The synthesis of methedrone is described in figure 1. and can be written as the following steps:

1. Bromination of 1-(4-methoxyphenyl)propan-1-one to 2-bromo-1-(4-methoxyphenyl)propan-1-one.
2. A reaction with methylamine in which the 2-bromo-1-(4-methoxyphenyl)propan-1-one becomes 1-(4-methoxyphenyl)-2-(methylamino)propan-1-ol.
3. The final step is a reaction with potassium permanganate.

The synthesis of mephedrone, a structurally similar compound with only one less ether group than methedrone, is well documented.

===Reactivity===
There are no articles found about the reactivity of methedrone.

==History==
The synthesis of methedrone was first reported in 1933.

==Society and culture==
===Names===
Methoxyphedrine is the generic name of the drug and its INN.

===Recreational use===
Methedrone is a research chemical and its euphoric and stimulant properties can be abused.
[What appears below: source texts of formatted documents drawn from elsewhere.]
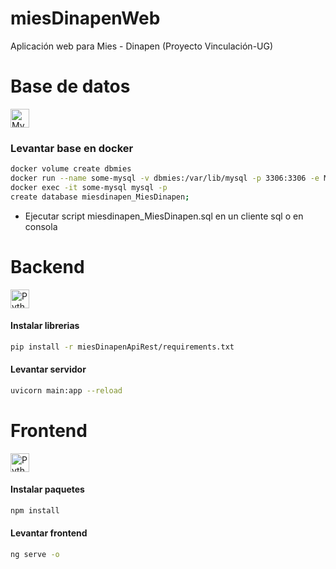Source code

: # miesDinapenWeb
Aplicación web para Mies - Dinapen (Proyecto Vinculación-UG)

# Base de datos
<span align="left">
<img title="MySQL" alt="MySQL" src="https://raw.githubusercontent.com/Thomas-George-T/Thomas-George-T/master/assets/mysql.svg" width="30" height="30" />
</span>

### Levantar base en docker
```sh
docker volume create dbmies
docker run --name some-mysql -v dbmies:/var/lib/mysql -p 3306:3306 -e MYSQL_ROOT_PASSWORD=12345 -d mysql:5.7.38
docker exec -it some-mysql mysql -p
create database miesdinapen_MiesDinapen;
```
- Ejecutar script miesdinapen_MiesDinapen.sql en un cliente sql o en consola


# Backend
<span align="left">	<img title="Python" alt="Python" src="https://raw.githubusercontent.com/Thomas-George-T/Thomas-George-T/master/assets/python.svg" width="30" height="30" /></span>

#### Instalar librerias
```sh
pip install -r miesDinapenApiRest/requirements.txt
```
#### Levantar servidor
```sh
uvicorn main:app --reload
```

# Frontend
<span align="left"> <img title="Angular" alt="Python" src="https://cdn.worldvectorlogo.com/logos/angular-icon.svg" width="30" height="30" /> </span>

#### Instalar paquetes
```sh
npm install
```
#### Levantar frontend
```sh
ng serve -o
```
Similarly to MDMA it can be administered through insufflation, ingestion, smoking, rectal, and intravenous routes; however, it differs greatly in both duration and toxicity and great care should be taken when used due to the lack of medical literature available common among designer drugs.

===Legal status===
Its sale has been banned in Sweden since December 9, 2009.

It is a controlled substance in China since October 1, 2015.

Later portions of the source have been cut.